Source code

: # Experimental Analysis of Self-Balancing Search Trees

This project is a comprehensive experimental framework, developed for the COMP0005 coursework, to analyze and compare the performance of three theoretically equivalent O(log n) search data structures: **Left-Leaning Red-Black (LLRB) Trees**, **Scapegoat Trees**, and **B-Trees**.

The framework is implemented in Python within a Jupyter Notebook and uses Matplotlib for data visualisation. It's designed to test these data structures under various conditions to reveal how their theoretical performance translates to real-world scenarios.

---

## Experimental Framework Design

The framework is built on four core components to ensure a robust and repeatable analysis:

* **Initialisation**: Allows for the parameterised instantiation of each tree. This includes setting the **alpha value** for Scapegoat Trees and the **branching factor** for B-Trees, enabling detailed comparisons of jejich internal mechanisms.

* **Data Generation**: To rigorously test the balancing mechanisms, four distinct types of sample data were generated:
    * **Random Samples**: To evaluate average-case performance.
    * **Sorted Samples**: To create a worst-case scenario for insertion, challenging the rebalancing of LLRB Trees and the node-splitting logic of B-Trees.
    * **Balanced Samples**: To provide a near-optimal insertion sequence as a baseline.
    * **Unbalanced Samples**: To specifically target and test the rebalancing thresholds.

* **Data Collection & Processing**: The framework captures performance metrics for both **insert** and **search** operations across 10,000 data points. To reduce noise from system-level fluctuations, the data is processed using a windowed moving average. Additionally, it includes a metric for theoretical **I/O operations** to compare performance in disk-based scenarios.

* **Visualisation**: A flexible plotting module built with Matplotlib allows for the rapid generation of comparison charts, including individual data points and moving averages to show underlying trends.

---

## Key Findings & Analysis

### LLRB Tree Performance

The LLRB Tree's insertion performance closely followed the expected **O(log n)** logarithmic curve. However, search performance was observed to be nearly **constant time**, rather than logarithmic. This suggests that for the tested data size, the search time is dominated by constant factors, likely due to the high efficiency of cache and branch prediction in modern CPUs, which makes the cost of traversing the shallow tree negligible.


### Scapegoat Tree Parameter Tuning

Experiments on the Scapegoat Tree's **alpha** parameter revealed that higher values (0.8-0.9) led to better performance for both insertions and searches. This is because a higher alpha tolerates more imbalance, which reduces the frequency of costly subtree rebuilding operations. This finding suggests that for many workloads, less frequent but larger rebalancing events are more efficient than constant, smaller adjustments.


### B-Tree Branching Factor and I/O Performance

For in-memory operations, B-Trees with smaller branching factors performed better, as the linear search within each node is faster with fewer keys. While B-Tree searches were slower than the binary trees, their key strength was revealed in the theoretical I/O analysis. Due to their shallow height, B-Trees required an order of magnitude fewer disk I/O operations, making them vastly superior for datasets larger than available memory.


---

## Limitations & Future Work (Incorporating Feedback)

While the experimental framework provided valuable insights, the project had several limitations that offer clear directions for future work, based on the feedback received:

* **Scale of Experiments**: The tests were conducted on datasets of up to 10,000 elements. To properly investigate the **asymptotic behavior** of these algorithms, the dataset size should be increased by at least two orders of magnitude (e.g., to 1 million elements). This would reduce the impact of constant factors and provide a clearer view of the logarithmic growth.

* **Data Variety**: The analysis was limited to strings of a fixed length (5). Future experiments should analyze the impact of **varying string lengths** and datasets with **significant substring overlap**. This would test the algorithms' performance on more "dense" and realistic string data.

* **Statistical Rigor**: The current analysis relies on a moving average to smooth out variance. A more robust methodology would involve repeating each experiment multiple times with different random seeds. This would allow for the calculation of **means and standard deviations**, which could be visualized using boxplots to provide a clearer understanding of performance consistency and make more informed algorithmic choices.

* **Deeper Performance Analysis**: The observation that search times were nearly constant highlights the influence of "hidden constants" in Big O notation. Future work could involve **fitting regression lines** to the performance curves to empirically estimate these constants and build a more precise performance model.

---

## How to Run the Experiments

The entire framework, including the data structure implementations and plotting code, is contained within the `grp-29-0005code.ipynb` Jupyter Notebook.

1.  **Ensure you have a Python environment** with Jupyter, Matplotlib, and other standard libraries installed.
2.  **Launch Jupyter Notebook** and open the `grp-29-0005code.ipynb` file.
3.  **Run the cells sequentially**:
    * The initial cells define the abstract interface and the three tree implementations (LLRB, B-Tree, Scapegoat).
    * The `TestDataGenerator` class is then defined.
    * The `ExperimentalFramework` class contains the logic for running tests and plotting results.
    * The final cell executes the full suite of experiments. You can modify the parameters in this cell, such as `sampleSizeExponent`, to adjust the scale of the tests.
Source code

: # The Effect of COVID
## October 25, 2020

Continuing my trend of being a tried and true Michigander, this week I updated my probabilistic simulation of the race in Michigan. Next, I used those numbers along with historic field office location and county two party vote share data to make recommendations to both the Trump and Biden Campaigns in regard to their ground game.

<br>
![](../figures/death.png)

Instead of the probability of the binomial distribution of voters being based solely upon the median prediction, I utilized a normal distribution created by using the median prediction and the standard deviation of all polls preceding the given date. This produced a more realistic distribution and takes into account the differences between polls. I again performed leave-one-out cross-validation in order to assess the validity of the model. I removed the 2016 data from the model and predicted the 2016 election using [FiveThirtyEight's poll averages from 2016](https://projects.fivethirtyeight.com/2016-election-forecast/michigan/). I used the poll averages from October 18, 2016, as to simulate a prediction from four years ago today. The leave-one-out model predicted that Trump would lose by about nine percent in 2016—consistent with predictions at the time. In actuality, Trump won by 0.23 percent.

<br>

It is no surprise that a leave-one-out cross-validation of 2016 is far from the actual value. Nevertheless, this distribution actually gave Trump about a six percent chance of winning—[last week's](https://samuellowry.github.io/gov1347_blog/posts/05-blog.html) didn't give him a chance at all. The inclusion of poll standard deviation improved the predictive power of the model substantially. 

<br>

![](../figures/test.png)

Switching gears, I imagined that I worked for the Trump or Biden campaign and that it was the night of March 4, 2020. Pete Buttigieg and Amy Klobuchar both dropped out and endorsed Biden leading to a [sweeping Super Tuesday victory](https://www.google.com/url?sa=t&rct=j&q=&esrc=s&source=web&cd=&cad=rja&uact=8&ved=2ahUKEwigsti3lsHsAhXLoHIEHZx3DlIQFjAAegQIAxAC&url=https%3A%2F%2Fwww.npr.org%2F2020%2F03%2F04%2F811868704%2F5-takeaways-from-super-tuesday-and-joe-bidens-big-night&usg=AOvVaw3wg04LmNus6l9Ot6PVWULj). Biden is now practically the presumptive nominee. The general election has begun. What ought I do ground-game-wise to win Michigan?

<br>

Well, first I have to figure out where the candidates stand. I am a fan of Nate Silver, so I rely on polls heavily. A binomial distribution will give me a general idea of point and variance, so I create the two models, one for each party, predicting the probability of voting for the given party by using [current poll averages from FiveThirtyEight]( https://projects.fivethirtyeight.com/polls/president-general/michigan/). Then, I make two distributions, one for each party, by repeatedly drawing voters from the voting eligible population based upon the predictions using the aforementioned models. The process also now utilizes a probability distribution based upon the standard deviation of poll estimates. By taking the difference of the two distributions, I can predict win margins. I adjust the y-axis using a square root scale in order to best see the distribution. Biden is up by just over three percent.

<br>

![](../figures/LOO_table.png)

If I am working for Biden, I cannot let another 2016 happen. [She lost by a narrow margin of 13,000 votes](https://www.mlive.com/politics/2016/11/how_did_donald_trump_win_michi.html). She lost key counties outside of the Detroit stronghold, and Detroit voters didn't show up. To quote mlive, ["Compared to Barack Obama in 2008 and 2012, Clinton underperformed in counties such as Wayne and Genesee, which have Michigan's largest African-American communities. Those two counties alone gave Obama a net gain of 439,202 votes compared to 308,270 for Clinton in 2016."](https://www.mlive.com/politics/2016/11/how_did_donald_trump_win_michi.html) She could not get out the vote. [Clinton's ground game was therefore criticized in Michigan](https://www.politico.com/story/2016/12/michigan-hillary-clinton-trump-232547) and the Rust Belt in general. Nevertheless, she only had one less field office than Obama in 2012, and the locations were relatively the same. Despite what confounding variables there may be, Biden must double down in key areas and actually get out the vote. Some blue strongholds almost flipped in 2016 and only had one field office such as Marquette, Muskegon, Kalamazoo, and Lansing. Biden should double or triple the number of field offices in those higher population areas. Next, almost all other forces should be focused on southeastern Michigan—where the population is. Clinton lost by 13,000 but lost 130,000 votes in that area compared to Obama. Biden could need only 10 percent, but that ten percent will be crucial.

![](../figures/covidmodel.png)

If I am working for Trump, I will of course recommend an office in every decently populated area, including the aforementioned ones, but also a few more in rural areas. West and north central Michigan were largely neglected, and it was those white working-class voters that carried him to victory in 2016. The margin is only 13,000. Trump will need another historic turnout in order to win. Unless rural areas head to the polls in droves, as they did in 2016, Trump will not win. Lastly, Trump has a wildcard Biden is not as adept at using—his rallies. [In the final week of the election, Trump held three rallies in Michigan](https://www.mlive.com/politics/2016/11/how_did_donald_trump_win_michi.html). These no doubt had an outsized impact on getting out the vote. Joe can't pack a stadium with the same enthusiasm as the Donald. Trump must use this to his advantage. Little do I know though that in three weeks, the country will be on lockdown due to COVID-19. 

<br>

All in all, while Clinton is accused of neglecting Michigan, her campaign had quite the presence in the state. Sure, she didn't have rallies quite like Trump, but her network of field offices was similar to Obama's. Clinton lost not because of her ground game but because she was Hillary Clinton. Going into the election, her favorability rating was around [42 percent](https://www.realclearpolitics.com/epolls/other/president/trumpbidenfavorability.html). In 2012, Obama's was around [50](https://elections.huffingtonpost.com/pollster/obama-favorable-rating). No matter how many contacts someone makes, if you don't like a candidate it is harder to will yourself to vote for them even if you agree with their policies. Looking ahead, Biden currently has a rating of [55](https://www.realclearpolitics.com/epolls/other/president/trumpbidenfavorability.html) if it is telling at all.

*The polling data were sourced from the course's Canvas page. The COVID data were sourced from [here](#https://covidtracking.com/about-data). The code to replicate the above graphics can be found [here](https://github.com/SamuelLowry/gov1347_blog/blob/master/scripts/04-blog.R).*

***

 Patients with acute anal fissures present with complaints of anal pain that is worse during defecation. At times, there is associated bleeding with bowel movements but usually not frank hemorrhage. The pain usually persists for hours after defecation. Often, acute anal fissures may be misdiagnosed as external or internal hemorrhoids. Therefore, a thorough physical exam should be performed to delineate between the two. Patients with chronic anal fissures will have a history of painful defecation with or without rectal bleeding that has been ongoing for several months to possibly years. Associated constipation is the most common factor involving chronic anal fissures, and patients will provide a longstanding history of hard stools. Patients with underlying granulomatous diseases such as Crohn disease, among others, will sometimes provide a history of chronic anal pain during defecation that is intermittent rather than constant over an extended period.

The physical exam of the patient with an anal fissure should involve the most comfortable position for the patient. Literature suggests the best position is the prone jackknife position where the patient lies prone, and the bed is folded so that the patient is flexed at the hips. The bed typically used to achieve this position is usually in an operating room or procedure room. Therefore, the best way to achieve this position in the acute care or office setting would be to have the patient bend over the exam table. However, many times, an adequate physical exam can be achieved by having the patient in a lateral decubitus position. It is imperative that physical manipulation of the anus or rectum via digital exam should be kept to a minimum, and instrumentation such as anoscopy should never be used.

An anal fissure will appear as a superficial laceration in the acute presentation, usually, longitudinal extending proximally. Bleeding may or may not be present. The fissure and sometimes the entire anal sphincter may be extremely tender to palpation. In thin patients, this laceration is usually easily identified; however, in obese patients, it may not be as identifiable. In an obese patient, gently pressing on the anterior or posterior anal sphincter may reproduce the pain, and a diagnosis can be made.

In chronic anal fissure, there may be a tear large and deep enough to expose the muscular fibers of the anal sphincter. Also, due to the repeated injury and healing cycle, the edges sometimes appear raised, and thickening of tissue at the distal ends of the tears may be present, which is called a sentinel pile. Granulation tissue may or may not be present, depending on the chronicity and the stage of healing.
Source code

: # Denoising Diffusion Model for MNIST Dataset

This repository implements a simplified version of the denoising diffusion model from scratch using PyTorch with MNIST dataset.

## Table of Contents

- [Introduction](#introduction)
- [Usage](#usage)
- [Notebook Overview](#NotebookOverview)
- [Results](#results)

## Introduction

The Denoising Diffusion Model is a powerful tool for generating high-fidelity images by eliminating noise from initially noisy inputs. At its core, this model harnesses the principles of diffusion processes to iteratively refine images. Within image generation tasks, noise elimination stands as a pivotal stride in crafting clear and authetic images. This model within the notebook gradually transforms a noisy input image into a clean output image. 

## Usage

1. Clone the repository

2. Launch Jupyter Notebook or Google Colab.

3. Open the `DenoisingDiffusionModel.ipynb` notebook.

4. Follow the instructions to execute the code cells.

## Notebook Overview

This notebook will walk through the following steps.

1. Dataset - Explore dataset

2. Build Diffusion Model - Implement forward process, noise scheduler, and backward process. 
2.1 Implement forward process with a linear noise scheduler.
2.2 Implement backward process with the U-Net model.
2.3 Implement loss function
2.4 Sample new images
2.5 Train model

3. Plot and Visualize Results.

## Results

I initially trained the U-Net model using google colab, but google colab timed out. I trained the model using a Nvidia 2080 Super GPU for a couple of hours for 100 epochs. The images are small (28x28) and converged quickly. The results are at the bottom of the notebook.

***

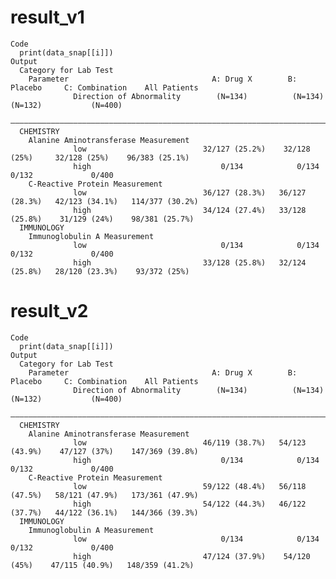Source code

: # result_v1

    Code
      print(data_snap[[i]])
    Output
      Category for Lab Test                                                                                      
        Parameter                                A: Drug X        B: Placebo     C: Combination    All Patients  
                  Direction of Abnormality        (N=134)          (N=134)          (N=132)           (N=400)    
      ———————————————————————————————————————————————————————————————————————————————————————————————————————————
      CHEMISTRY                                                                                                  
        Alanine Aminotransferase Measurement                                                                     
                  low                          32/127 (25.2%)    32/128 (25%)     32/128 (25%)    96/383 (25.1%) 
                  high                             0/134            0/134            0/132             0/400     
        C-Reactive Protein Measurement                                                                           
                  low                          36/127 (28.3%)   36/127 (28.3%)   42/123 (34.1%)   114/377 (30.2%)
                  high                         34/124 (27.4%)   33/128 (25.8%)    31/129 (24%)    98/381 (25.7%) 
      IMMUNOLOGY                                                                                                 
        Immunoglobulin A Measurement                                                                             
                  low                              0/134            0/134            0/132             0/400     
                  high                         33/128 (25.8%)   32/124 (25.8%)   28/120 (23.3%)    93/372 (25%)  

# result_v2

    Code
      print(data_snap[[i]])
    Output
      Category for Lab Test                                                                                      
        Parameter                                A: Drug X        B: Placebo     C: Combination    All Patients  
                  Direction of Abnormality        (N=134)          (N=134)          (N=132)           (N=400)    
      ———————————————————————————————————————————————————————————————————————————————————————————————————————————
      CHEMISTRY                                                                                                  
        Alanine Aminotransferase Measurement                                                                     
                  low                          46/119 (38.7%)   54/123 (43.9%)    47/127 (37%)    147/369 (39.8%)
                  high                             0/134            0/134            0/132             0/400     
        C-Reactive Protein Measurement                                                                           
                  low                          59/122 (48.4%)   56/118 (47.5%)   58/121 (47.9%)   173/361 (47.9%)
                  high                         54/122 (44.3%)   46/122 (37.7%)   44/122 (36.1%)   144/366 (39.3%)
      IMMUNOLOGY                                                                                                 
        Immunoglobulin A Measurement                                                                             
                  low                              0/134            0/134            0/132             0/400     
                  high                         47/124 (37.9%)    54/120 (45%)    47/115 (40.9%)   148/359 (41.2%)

***

Give back, exactly as written, the stretch from the line with "Experiments on the" through the line with "the logarithmic growth.", and no other lines from the records above.

Answer box –
Experiments on the Scapegoat Tree's **alpha** parameter revealed that higher values (0.8-0.9) led to better performance for both insertions and searches. This is because a higher alpha tolerates more imbalance, which reduces the frequency of costly subtree rebuilding operations. This finding suggests that for many workloads, less frequent but larger rebalancing events are more efficient than constant, smaller adjustments.


### B-Tree Branching Factor and I/O Performance

For in-memory operations, B-Trees with smaller branching factors performed better, as the linear search within each node is faster with fewer keys. While B-Tree searches were slower than the binary trees, their key strength was revealed in the theoretical I/O analysis. Due to their shallow height, B-Trees required an order of magnitude fewer disk I/O operations, making them vastly superior for datasets larger than available memory.


---

## Limitations & Future Work (Incorporating Feedback)

While the experimental framework provided valuable insights, the project had several limitations that offer clear directions for future work, based on the feedback received:

* **Scale of Experiments**: The tests were conducted on datasets of up to 10,000 elements. To properly investigate the **asymptotic behavior** of these algorithms, the dataset size should be increased by at least two orders of magnitude (e.g., to 1 million elements). This would reduce the impact of constant factors and provide a clearer view of the logarithmic growth.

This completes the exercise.